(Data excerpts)

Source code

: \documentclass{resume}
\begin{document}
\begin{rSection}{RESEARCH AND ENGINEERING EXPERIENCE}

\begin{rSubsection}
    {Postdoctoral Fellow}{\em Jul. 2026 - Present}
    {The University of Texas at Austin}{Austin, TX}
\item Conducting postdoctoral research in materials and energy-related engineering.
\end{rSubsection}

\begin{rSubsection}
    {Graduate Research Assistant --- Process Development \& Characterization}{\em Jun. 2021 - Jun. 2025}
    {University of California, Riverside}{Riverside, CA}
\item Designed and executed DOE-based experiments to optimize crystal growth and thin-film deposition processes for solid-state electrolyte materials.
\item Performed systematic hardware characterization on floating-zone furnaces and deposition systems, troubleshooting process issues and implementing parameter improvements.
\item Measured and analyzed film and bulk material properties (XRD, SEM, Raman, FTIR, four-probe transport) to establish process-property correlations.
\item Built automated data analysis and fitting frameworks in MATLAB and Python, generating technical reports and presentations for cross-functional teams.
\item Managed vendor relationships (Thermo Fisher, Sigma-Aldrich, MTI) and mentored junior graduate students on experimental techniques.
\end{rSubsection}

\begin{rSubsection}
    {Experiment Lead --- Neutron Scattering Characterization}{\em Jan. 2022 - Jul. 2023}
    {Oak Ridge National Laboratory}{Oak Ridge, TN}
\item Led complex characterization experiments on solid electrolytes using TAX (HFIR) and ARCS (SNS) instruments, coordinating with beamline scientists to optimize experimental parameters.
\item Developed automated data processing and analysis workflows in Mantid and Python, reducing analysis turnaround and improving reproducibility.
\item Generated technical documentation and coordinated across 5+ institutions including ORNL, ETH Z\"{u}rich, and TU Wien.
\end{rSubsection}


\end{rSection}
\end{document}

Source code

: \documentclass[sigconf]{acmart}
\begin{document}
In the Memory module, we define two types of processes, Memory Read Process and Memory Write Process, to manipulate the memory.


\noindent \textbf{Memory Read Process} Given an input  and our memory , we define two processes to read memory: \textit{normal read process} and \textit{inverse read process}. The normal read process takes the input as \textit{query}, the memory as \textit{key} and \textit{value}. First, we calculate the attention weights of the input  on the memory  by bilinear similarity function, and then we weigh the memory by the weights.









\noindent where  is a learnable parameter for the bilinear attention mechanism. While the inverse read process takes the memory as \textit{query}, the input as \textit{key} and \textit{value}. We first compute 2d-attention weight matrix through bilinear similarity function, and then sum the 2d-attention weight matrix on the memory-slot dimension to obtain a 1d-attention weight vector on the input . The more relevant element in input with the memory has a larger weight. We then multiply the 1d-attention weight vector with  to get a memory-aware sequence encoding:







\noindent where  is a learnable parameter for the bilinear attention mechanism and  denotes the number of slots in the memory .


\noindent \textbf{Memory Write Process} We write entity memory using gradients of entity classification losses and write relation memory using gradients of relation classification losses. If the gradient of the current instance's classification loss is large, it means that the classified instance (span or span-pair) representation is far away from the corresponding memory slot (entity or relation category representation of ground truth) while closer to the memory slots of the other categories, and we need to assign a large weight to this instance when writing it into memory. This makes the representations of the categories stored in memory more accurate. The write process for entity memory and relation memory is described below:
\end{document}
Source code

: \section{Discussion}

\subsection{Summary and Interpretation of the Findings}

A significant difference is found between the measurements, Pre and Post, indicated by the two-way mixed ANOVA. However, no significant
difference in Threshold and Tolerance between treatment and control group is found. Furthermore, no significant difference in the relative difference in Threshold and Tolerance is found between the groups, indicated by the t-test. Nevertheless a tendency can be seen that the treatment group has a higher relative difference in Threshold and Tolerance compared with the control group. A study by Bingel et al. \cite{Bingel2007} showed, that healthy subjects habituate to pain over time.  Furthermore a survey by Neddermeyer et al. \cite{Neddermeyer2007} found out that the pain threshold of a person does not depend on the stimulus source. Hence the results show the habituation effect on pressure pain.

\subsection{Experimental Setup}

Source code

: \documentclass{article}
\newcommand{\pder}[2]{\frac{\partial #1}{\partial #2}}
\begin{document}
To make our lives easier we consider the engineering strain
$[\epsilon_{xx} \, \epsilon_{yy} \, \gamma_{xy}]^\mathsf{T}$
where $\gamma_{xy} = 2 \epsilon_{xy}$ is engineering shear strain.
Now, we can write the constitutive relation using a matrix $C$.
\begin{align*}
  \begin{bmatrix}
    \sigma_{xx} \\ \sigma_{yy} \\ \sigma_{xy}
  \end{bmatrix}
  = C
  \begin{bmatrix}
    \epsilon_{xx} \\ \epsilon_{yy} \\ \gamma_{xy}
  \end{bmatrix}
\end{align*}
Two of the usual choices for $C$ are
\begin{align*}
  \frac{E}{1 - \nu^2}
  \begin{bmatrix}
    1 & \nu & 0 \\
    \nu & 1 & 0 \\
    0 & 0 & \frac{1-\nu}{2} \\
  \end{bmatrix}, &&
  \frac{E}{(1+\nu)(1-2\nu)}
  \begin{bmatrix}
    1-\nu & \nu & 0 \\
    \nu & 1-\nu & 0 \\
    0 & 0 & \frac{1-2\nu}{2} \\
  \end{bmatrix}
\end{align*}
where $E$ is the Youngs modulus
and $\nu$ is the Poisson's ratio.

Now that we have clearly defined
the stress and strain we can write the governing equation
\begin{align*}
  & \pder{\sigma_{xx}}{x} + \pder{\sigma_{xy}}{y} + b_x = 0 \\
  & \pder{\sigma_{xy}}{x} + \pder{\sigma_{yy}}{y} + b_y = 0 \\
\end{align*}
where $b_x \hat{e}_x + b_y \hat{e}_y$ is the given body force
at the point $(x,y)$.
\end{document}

**EXERCISE DESCRIPTION**
Restate, please, word for word the span of records running from the first line to the line bearing "solid-state electrolyte materials.", both included, and nothing outside it.

**OUTPUT OF THE EXERCISE**
Source code

: \documentclass{resume}
\begin{document}
\begin{rSection}{RESEARCH AND ENGINEERING EXPERIENCE}

\begin{rSubsection}
    {Postdoctoral Fellow}{\em Jul. 2026 - Present}
    {The University of Texas at Austin}{Austin, TX}
\item Conducting postdoctoral research in materials and energy-related engineering.
\end{rSubsection}

\begin{rSubsection}
    {Graduate Research Assistant --- Process Development \& Characterization}{\em Jun. 2021 - Jun. 2025}
    {University of California, Riverside}{Riverside, CA}
\item Designed and executed DOE-based experiments to optimize crystal growth and thin-film deposition processes for solid-state electrolyte materials.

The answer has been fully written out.